◆ YOUR ASSIGNMENT
After locating the line that contains "c) Au sixième" in the records below, write out exactly that line and each line after it through the one that contains "prises par l'autorité", and nothing else.

▬▬▬▬▬▬▬▬▬▬

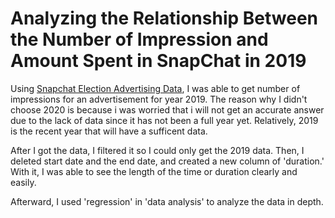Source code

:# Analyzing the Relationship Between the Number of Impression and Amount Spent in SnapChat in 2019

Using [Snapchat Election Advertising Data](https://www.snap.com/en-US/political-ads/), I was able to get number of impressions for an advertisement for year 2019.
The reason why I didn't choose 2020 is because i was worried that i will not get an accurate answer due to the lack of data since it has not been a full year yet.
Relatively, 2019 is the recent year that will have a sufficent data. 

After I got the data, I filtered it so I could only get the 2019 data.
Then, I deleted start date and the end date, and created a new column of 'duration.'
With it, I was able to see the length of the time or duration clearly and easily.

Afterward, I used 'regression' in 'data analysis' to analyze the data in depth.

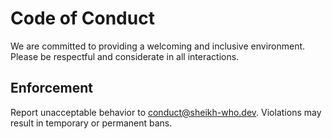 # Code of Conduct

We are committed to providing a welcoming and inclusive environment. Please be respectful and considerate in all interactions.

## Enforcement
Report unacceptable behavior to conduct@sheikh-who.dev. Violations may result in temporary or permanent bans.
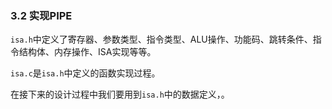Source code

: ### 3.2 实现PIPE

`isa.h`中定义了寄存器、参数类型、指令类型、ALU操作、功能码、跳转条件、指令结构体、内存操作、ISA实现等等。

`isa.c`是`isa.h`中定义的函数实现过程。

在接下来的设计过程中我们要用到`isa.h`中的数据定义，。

▬▬▬▬▬▬▬▬▬▬

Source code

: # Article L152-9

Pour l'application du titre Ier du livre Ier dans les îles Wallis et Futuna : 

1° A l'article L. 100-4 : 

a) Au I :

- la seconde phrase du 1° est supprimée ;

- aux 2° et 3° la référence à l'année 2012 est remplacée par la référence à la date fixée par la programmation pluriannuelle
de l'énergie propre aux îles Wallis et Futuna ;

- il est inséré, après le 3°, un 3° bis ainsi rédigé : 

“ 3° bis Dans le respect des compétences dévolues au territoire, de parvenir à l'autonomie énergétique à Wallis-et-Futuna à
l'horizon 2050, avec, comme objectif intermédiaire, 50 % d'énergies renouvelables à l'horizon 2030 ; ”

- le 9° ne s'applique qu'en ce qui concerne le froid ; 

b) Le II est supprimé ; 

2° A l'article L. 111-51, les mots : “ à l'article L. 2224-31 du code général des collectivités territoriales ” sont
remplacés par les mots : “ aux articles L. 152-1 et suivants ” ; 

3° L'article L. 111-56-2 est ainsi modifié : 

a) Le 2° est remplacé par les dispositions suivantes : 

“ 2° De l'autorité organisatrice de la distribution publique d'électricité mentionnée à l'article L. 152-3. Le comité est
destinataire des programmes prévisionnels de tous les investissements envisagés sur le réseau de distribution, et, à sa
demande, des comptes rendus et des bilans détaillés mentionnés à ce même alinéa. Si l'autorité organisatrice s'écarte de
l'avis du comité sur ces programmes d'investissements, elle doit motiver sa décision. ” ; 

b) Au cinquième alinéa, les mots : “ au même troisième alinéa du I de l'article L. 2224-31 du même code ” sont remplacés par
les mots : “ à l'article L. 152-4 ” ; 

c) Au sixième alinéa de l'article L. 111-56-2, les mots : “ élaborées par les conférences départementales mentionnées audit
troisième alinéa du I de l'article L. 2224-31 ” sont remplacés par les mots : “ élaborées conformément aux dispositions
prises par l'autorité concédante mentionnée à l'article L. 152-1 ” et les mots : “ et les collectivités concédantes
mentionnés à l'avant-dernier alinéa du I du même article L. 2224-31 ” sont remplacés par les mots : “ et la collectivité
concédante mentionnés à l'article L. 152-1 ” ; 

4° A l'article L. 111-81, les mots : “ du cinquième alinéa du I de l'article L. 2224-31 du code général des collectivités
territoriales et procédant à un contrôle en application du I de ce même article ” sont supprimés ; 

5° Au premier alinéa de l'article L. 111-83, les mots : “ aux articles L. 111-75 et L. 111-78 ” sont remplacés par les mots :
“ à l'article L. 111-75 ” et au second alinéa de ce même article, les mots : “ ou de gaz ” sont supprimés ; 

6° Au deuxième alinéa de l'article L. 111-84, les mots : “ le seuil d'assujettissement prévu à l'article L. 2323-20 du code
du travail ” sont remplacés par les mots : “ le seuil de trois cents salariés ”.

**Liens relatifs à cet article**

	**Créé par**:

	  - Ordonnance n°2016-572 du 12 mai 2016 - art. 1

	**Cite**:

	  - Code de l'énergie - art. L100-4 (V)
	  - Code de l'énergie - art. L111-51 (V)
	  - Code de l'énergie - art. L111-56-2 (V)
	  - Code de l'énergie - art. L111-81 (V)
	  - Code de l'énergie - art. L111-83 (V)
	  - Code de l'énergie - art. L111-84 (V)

▬▬▬▬▬▬▬▬▬▬

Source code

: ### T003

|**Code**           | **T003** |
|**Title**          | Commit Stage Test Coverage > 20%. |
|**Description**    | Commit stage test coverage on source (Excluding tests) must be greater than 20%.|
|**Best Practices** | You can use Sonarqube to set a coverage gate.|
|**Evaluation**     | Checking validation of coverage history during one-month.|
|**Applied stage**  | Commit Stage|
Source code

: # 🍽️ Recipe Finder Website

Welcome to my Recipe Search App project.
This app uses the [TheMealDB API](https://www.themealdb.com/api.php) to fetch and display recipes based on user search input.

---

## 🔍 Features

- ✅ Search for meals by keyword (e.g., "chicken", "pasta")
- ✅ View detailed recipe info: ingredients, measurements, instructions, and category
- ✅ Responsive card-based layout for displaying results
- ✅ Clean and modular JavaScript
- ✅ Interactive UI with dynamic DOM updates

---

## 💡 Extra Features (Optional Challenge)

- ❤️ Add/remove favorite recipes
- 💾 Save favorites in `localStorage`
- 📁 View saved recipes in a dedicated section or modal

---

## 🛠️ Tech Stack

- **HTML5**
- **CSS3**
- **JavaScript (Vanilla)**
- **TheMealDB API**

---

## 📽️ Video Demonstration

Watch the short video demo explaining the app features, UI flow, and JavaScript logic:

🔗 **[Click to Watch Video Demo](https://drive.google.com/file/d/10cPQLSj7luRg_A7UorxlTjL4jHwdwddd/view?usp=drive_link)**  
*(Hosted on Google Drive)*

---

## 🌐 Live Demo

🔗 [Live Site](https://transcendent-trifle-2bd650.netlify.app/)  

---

▬▬▬▬▬▬▬▬▬▬

◆ YOUR RESPONSE
c) Au sixième alinéa de l'article L. 111-56-2, les mots : “ élaborées par les conférences départementales mentionnées audit
troisième alinéa du I de l'article L. 2224-31 ” sont remplacés par les mots : “ élaborées conformément aux dispositions
prises par l'autorité concédante mentionnée à l'article L. 152-1 ” et les mots : “ et les collectivités concédantes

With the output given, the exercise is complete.